▸ **Exercise directions**
Your result should be the lines holding the word "code", copied from the entries below.

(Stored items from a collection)
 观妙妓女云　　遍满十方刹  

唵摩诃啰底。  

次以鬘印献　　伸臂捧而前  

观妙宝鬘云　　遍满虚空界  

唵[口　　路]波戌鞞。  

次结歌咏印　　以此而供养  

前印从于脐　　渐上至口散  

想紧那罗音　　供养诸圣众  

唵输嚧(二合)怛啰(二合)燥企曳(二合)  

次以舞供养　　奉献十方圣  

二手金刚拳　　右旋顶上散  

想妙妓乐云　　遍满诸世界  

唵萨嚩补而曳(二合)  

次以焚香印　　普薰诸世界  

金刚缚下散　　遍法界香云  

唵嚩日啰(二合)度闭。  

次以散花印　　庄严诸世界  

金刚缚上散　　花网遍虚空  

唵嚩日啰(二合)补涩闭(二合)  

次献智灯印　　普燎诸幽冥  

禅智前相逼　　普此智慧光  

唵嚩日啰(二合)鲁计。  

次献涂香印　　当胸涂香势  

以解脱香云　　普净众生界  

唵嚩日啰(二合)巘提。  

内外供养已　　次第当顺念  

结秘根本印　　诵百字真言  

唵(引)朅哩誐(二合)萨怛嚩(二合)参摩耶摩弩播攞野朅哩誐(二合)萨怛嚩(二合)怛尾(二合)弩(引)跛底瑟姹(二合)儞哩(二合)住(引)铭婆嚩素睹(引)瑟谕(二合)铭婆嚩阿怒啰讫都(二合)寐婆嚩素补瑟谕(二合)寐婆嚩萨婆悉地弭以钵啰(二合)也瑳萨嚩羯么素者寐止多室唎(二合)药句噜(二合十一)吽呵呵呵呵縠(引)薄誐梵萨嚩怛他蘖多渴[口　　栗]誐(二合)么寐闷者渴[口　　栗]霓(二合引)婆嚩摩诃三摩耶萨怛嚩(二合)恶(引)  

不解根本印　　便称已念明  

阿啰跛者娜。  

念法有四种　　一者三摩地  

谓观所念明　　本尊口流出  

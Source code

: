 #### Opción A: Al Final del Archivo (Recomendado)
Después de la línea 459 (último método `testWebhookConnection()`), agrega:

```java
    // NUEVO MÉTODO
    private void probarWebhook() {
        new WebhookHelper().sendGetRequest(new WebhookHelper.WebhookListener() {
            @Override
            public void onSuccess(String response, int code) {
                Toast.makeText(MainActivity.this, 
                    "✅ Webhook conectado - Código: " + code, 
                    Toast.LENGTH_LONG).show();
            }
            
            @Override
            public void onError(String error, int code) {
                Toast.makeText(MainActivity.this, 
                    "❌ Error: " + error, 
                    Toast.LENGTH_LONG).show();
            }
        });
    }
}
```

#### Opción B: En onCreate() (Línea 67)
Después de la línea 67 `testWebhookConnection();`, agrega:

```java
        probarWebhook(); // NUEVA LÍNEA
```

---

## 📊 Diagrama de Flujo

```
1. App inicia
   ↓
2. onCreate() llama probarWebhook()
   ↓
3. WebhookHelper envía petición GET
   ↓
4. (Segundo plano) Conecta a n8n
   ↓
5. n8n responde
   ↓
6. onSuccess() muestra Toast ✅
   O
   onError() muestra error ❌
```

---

▸ **Exercise result**
Source code
            public void onSuccess(String response, int code) {
                    "✅ Webhook conectado - Código: " + code, 
            public void onError(String error, int code) {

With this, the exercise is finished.